**What you need to do**
In the records below, find the line with "Line 43 : typedef" and the line with "### To the Udacity Grader". Print both exactly, along with every line between them, and no other line.

##############################

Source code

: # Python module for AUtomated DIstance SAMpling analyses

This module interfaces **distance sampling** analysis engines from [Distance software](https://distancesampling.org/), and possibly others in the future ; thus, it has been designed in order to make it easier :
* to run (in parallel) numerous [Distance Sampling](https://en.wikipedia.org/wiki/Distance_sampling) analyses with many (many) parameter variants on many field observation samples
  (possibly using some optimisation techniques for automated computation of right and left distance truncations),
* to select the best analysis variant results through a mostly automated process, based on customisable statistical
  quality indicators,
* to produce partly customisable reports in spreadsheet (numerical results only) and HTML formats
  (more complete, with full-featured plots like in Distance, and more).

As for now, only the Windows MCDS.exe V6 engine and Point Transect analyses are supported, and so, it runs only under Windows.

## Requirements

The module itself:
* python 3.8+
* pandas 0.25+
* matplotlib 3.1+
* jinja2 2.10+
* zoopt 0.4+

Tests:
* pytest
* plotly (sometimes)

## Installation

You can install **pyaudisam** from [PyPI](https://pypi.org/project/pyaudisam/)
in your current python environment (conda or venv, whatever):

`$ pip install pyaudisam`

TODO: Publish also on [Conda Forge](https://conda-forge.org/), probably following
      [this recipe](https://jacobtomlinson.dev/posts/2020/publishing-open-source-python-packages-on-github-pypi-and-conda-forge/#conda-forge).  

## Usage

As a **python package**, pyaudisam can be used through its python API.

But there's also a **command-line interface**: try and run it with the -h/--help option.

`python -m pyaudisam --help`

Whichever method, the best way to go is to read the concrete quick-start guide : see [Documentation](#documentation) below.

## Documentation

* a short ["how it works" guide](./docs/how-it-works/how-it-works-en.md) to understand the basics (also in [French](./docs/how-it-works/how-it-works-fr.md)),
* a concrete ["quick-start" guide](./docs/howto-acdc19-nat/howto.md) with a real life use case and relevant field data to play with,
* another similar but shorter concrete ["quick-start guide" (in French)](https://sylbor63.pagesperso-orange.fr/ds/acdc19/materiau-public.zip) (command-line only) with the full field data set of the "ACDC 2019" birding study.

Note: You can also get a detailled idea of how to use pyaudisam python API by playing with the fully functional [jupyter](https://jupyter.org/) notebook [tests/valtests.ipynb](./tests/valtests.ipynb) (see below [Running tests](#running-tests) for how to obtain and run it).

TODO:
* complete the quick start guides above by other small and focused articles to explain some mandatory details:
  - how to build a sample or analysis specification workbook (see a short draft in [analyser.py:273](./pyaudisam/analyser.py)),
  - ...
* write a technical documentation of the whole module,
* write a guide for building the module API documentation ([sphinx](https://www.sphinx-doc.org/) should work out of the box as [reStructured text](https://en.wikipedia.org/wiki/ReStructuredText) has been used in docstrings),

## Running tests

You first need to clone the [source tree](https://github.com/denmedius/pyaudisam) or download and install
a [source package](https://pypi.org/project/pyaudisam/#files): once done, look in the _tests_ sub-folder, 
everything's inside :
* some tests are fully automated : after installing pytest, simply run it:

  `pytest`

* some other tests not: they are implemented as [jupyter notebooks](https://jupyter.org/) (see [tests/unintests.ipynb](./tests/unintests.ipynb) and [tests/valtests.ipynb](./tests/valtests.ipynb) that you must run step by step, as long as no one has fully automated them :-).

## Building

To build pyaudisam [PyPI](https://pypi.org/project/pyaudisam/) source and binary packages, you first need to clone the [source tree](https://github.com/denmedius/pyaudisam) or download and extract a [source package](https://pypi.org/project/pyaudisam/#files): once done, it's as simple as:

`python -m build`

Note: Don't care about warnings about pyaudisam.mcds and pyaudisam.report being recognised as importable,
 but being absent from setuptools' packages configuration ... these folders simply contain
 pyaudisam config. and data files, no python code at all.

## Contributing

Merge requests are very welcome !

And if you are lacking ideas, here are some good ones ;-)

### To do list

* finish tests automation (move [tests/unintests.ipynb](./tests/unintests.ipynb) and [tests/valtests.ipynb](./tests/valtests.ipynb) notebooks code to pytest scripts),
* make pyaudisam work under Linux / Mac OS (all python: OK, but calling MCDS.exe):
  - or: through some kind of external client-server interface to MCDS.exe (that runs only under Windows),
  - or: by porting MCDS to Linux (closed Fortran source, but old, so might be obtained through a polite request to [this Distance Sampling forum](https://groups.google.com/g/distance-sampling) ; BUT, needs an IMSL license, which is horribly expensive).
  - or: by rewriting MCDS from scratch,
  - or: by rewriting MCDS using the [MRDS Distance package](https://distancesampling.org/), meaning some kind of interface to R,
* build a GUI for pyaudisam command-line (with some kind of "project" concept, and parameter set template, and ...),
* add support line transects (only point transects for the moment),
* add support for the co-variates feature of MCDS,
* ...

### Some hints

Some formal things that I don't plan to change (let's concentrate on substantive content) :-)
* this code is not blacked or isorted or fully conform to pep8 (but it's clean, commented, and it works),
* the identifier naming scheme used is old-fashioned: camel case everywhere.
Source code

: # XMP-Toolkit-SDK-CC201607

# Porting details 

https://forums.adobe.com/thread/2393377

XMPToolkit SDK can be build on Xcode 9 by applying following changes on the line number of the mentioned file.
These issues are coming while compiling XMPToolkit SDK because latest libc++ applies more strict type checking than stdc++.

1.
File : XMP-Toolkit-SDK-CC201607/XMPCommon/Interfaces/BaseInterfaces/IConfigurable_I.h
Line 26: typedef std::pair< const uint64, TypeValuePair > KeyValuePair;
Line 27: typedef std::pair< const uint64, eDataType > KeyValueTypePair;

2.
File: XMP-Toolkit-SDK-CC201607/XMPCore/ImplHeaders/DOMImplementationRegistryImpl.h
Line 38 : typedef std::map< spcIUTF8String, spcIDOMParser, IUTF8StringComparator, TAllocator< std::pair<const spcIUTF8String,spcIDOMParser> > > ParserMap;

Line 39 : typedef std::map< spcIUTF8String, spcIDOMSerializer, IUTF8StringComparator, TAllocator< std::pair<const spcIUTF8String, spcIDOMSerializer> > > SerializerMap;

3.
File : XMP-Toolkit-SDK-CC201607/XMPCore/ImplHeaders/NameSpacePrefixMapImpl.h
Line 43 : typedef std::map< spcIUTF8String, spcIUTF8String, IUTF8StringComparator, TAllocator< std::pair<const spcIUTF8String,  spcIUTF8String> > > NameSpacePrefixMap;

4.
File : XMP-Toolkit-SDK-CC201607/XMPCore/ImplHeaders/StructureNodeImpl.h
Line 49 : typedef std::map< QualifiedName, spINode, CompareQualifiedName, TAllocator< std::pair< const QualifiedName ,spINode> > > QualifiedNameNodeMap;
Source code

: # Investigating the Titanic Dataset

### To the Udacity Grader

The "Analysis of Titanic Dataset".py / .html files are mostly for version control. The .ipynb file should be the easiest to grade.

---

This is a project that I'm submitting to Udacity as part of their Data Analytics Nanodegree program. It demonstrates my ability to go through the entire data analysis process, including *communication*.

##############################

**Answer box**
Line 43 : typedef std::map< spcIUTF8String, spcIUTF8String, IUTF8StringComparator, TAllocator< std::pair<const spcIUTF8String,  spcIUTF8String> > > NameSpacePrefixMap;

4.
File : XMP-Toolkit-SDK-CC201607/XMPCore/ImplHeaders/StructureNodeImpl.h
Line 49 : typedef std::map< QualifiedName, spINode, CompareQualifiedName, TAllocator< std::pair< const QualifiedName ,spINode> > > QualifiedNameNodeMap;
Source code

: # Investigating the Titanic Dataset

### To the Udacity Grader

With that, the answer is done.